Supply chain participants spent years taking time out of the process to offer faster, more streamlined services, but with ELDs and e-commerce, that lack of flexibility is now constraining operations. ( Photo: Shutterstock )

ELDs and e-commerce have brought to light time-related issues within the supply chain

Panelists on the opening session of the 44th Annual Transportation & Logistics Council meeting here in Charleston, SC, this week all seemed to agree on the current issues facing the industry – lack of drivers, not enough capacity, and the “Amazon effect.” They also agreed that time is a dynamic that has become ever-more precious in today’s supply chain.

“I think we’re in what we can call the new reality,” said William Cassidy, senior editor of the Journal of Commerce. “This is likely to be, perhaps not as [quickly], but just as transformative as deregulation.”

Cassidy explained that there are more accessorial charges being applied than ever before, and he had even heard about a “trailer repositioning” charge for relocating trailers. The Trans Logistics North America Truckload Rate Index annualized is up between 17% and 25% based on 14,700 lanes, he said, and that is leading to another change that is happening.

“When we talk about capacity, we talk about trucks and drivers … but the thing we rarely talk about is time,” Cassidy said. “Over the years, we sucked the time out of the supply chain … and what we’ve done is dump that time on the weakest part of the supply chain – the driver.”

That pain is now being brought to the fore in part due to the electronic logging device (ELD) mandate and the continued strength of the economy. It’s particularly acute along the “tweener” lanes, something that FreightWaves has reported on previously. These lanes (Cassidy described it as 450 to 550 miles) have seen a 16% extension of in transit times. As the time it takes to run this lane increases, Cassidy said that carriers are turning down more loads.

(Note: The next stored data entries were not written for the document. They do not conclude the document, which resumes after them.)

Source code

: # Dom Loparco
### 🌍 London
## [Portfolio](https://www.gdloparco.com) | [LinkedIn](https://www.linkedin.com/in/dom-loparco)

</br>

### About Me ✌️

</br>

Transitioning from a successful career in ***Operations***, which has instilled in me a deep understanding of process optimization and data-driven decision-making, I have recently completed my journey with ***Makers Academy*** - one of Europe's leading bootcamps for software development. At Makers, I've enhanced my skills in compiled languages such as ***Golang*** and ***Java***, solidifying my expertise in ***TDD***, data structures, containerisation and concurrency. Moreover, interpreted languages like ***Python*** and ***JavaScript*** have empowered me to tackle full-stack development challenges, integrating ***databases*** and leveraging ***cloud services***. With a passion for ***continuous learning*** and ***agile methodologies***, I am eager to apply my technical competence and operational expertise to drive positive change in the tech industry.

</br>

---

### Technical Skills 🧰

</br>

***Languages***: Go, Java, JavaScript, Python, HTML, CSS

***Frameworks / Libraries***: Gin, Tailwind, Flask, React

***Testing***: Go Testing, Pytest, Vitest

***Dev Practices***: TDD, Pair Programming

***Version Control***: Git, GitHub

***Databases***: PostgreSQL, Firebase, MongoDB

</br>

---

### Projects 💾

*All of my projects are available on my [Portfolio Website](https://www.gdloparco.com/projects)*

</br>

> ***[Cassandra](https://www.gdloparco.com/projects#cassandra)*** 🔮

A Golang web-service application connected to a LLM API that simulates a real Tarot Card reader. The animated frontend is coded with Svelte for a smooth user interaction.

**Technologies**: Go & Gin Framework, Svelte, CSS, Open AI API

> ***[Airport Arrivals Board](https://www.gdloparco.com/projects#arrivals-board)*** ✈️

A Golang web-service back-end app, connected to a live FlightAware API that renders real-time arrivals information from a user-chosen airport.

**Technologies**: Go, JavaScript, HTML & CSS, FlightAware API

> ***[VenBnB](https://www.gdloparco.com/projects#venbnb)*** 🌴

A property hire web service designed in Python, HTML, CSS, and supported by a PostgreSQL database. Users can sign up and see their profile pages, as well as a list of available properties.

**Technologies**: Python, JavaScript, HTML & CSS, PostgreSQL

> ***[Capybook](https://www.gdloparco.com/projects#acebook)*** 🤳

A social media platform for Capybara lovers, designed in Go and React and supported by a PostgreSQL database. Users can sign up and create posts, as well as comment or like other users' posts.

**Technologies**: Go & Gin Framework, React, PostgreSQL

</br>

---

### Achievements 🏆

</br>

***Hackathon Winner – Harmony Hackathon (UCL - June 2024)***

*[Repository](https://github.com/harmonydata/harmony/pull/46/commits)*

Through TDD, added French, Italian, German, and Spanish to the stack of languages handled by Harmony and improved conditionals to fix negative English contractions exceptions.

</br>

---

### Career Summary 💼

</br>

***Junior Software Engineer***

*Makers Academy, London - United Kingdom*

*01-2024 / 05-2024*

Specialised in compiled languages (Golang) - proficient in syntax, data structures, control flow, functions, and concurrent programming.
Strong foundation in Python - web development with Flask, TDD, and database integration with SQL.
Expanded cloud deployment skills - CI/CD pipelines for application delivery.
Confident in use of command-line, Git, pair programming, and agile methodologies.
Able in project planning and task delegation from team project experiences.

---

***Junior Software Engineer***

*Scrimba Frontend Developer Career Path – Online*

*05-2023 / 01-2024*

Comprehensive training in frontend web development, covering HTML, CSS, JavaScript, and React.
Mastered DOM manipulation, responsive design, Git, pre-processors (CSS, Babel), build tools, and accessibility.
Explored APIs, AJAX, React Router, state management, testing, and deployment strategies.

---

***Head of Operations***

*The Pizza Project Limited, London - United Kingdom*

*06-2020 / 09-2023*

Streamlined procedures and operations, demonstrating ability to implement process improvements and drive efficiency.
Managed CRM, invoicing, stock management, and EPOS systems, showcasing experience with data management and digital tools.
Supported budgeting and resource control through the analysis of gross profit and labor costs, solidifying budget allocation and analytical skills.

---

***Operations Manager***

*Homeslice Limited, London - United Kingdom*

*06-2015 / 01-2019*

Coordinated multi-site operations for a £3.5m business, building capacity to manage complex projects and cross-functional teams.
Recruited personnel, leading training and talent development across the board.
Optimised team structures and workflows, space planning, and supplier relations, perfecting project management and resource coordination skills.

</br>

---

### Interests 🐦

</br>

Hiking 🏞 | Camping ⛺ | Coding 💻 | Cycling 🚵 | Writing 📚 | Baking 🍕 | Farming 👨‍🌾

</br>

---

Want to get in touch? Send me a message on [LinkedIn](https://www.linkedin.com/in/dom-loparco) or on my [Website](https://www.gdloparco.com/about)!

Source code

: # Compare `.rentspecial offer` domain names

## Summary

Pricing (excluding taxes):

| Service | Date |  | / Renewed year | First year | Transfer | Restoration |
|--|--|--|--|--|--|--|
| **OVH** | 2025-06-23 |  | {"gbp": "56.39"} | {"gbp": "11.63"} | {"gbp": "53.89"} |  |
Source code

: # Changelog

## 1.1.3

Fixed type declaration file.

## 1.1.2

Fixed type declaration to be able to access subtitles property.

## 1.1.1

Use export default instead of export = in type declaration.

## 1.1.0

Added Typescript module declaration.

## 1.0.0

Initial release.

“We’re going to have to look at ways to make time within the supply chain and that may mean better forecasting or … working with carriers,” he said.

While available time is a growing issue for carriers and shippers, the Amazon effect is radically changing the industry, not just in e-commerce, but in the way existing retail stores develop their supply chains.

“We’ve lost thousands of retailers in the last 10 years and the guys that have survived are trying to build out their omnichannel networks,” Robert Lieb, professor of supply chain management at Northeastern University explained.

The growth of e-commerce and is leading to “large groups of companies joining the market for last-mile services.”

You’re dealing with a marketplace that has intense pressure and you’re getting squeezed by retailers.

— Robert Lieb, professor of supply chain management at Northeastern University

Lieb is still unsure about where the current e-commerce trend is heading. “Amazon uses profits from its Amazon Web Services to support its retail and that is not sustainable in the long term,” he said, noting that “free shipping is not free; somebody has to pay for it.” Amazon spent $21.7 billion on transportation costs in 2017, he said, and now the company is looking to build out its own delivery service. He contrasted that with the Alibaba approach in China, which does not own any logistics operations. “It will be interesting to see how this turns out,” Lieb said.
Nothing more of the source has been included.